═══ Records shown ═══
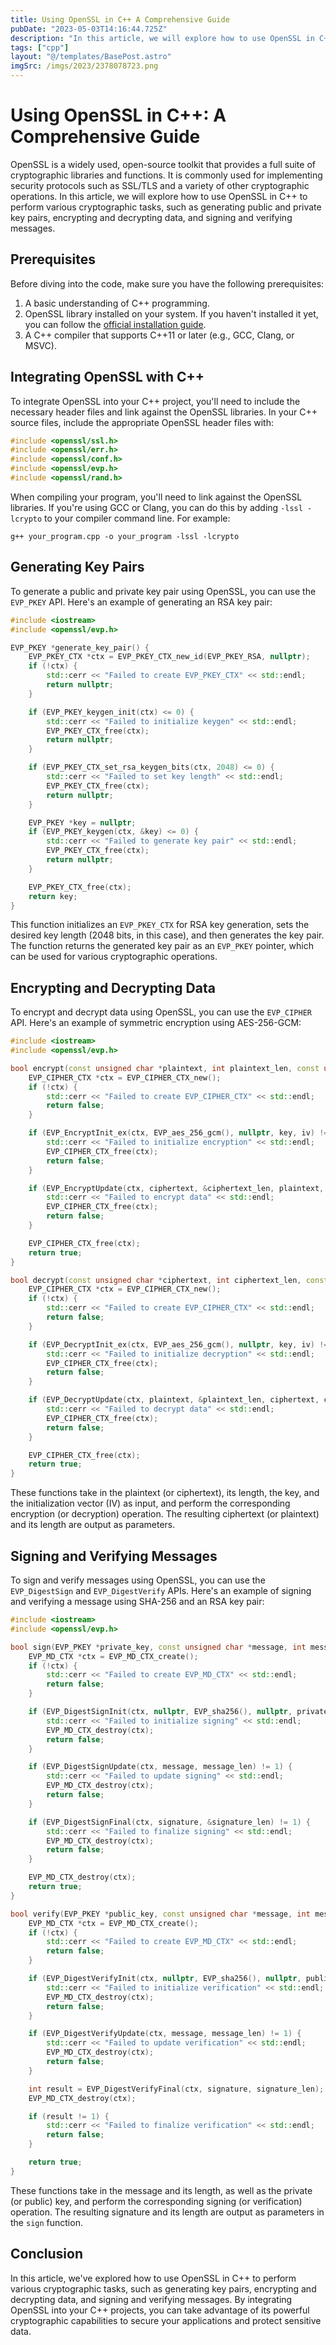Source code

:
 ```yaml
---
title: Using OpenSSL in C++ A Comprehensive Guide
pubDate: "2023-05-03T14:16:44.725Z"
description: "In this article, we will explore how to use OpenSSL in C++ to perform various cryptographic tasks, such as generating public and private key pairs, encrypting and decrypting data, and signing and verifying messages."
tags: ["cpp"]
layout: "@/templates/BasePost.astro"
imgSrc: /imgs/2023/2378078723.png
---
```

# Using OpenSSL in C++: A Comprehensive Guide

OpenSSL is a widely used, open-source toolkit that provides a full suite of cryptographic libraries and functions. It is commonly used for implementing security protocols such as SSL/TLS and a variety of other cryptographic operations. In this article, we will explore how to use OpenSSL in C++ to perform various cryptographic tasks, such as generating public and private key pairs, encrypting and decrypting data, and signing and verifying messages.

## Prerequisites

Before diving into the code, make sure you have the following prerequisites:

1. A basic understanding of C++ programming.
2. OpenSSL library installed on your system. If you haven't installed it yet, you can follow the [official installation guide](https://www.openssl.org/source/).
3. A C++ compiler that supports C++11 or later (e.g., GCC, Clang, or MSVC).

## Integrating OpenSSL with C++

To integrate OpenSSL into your C++ project, you'll need to include the necessary header files and link against the OpenSSL libraries. In your C++ source files, include the appropriate OpenSSL header files with:

```cpp
#include <openssl/ssl.h>
#include <openssl/err.h>
#include <openssl/conf.h>
#include <openssl/evp.h>
#include <openssl/rand.h>
```

When compiling your program, you'll need to link against the OpenSSL libraries. If you're using GCC or Clang, you can do this by adding `-lssl -lcrypto` to your compiler command line. For example:

```
g++ your_program.cpp -o your_program -lssl -lcrypto
```

## Generating Key Pairs

To generate a public and private key pair using OpenSSL, you can use the `EVP_PKEY` API. Here's an example of generating an RSA key pair:

```cpp
#include <iostream>
#include <openssl/evp.h>

EVP_PKEY *generate_key_pair() {
    EVP_PKEY_CTX *ctx = EVP_PKEY_CTX_new_id(EVP_PKEY_RSA, nullptr);
    if (!ctx) {
        std::cerr << "Failed to create EVP_PKEY_CTX" << std::endl;
        return nullptr;
    }

    if (EVP_PKEY_keygen_init(ctx) <= 0) {
        std::cerr << "Failed to initialize keygen" << std::endl;
        EVP_PKEY_CTX_free(ctx);
        return nullptr;
    }

    if (EVP_PKEY_CTX_set_rsa_keygen_bits(ctx, 2048) <= 0) {
        std::cerr << "Failed to set key length" << std::endl;
        EVP_PKEY_CTX_free(ctx);
        return nullptr;
    }

    EVP_PKEY *key = nullptr;
    if (EVP_PKEY_keygen(ctx, &key) <= 0) {
        std::cerr << "Failed to generate key pair" << std::endl;
        EVP_PKEY_CTX_free(ctx);
        return nullptr;
    }

    EVP_PKEY_CTX_free(ctx);
    return key;
}
```

This function initializes an `EVP_PKEY_CTX` for RSA key generation, sets the desired key length (2048 bits, in this case), and then generates the key pair. The function returns the generated key pair as an `EVP_PKEY` pointer, which can be used for various cryptographic operations.

## Encrypting and Decrypting Data

To encrypt and decrypt data using OpenSSL, you can use the `EVP_CIPHER` API. Here's an example of symmetric encryption using AES-256-GCM:

```cpp
#include <iostream>
#include <openssl/evp.h>

bool encrypt(const unsigned char *plaintext, int plaintext_len, const unsigned char *key, const unsigned char *iv, unsigned char *ciphertext, int &ciphertext_len) {
    EVP_CIPHER_CTX *ctx = EVP_CIPHER_CTX_new();
    if (!ctx) {
        std::cerr << "Failed to create EVP_CIPHER_CTX" << std::endl;
        return false;
    }

    if (EVP_EncryptInit_ex(ctx, EVP_aes_256_gcm(), nullptr, key, iv) != 1) {
        std::cerr << "Failed to initialize encryption" << std::endl;
        EVP_CIPHER_CTX_free(ctx);
        return false;
    }

    if (EVP_EncryptUpdate(ctx, ciphertext, &ciphertext_len, plaintext, plaintext_len) != 1) {
        std::cerr << "Failed to encrypt data" << std::endl;
        EVP_CIPHER_CTX_free(ctx);
        return false;
    }

    EVP_CIPHER_CTX_free(ctx);
    return true;
}

bool decrypt(const unsigned char *ciphertext, int ciphertext_len, const unsigned char *key, const unsigned char *iv, unsigned char *plaintext, int &plaintext_len) {
    EVP_CIPHER_CTX *ctx = EVP_CIPHER_CTX_new();
    if (!ctx) {
        std::cerr << "Failed to create EVP_CIPHER_CTX" << std::endl;
        return false;
    }

    if (EVP_DecryptInit_ex(ctx, EVP_aes_256_gcm(), nullptr, key, iv) != 1) {
        std::cerr << "Failed to initialize decryption" << std::endl;
        EVP_CIPHER_CTX_free(ctx);
        return false;
    }

    if (EVP_DecryptUpdate(ctx, plaintext, &plaintext_len, ciphertext, ciphertext_len) != 1) {
        std::cerr << "Failed to decrypt data" << std::endl;
        EVP_CIPHER_CTX_free(ctx);
        return false;
    }

    EVP_CIPHER_CTX_free(ctx);
    return true;
}
```

These functions take in the plaintext (or ciphertext), its length, the key, and the initialization vector (IV) as input, and perform the corresponding encryption (or decryption) operation. The resulting ciphertext (or plaintext) and its length are output as parameters.

## Signing and Verifying Messages

To sign and verify messages using OpenSSL, you can use the `EVP_DigestSign` and `EVP_DigestVerify` APIs. Here's an example of signing and verifying a message using SHA-256 and an RSA key pair:

```cpp
#include <iostream>
#include <openssl/evp.h>

bool sign(EVP_PKEY *private_key, const unsigned char *message, int message_len, unsigned char *signature, unsigned int &signature_len) {
    EVP_MD_CTX *ctx = EVP_MD_CTX_create();
    if (!ctx) {
        std::cerr << "Failed to create EVP_MD_CTX" << std::endl;
        return false;
    }

    if (EVP_DigestSignInit(ctx, nullptr, EVP_sha256(), nullptr, private_key) != 1) {
        std::cerr << "Failed to initialize signing" << std::endl;
        EVP_MD_CTX_destroy(ctx);
        return false;
    }

    if (EVP_DigestSignUpdate(ctx, message, message_len) != 1) {
        std::cerr << "Failed to update signing" << std::endl;
        EVP_MD_CTX_destroy(ctx);
        return false;
    }

    if (EVP_DigestSignFinal(ctx, signature, &signature_len) != 1) {
        std::cerr << "Failed to finalize signing" << std::endl;
        EVP_MD_CTX_destroy(ctx);
        return false;
    }

    EVP_MD_CTX_destroy(ctx);
    return true;
}

bool verify(EVP_PKEY *public_key, const unsigned char *message, int message_len, const unsigned char *signature, unsigned int signature_len) {
    EVP_MD_CTX *ctx = EVP_MD_CTX_create();
    if (!ctx) {
        std::cerr << "Failed to create EVP_MD_CTX" << std::endl;
        return false;
    }

    if (EVP_DigestVerifyInit(ctx, nullptr, EVP_sha256(), nullptr, public_key) != 1) {
        std::cerr << "Failed to initialize verification" << std::endl;
        EVP_MD_CTX_destroy(ctx);
        return false;
    }

    if (EVP_DigestVerifyUpdate(ctx, message, message_len) != 1) {
        std::cerr << "Failed to update verification" << std::endl;
        EVP_MD_CTX_destroy(ctx);
        return false;
    }

    int result = EVP_DigestVerifyFinal(ctx, signature, signature_len);
    EVP_MD_CTX_destroy(ctx);

    if (result != 1) {
        std::cerr << "Failed to finalize verification" << std::endl;
        return false;
    }

    return true;
}
```

These functions take in the message and its length, as well as the private (or public) key, and perform the corresponding signing (or verification) operation. The resulting signature and its length are output as parameters in the `sign` function.

## Conclusion

In this article, we've explored how to use OpenSSL in C++ to perform various cryptographic tasks, such as generating key pairs, encrypting and decrypting data, and signing and verifying messages. By integrating OpenSSL into your C++ projects, you can take advantage of its powerful cryptographic capabilities to secure your applications and protect sensitive data.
═══
● **Problem requirements**
Copy out every line of the listing where the word "signature" occurs.

● **Solved exercise**
bool sign(EVP_PKEY *private_key, const unsigned char *message, int message_len, unsigned char *signature, unsigned int &signature_len) {
    if (EVP_DigestSignFinal(ctx, signature, &signature_len) != 1) {
bool verify(EVP_PKEY *public_key, const unsigned char *message, int message_len, const unsigned char *signature, unsigned int signature_len) {
    int result = EVP_DigestVerifyFinal(ctx, signature, signature_len);
These functions take in the message and its length, as well as the private (or public) key, and perform the corresponding signing (or verification) operation. The resulting signature and its length are output as parameters in the `sign` function.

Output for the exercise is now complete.